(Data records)
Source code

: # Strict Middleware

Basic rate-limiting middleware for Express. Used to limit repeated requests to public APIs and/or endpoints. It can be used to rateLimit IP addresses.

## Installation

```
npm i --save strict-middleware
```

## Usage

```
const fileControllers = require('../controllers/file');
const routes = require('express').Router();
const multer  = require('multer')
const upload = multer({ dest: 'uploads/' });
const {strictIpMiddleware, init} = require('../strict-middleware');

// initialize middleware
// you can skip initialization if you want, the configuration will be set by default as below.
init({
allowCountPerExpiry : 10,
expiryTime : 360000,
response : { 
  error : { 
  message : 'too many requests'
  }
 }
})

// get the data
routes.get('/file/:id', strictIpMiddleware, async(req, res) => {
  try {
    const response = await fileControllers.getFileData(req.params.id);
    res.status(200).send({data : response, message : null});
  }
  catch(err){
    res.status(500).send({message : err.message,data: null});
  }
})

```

- WORK ITEM
Where a line in the records above contains the string "status", return that line.

- RESPONSE FOR THIS EXERCISE
    res.status(200).send({data : response, message : null});
    res.status(500).send({message : err.message,data: null});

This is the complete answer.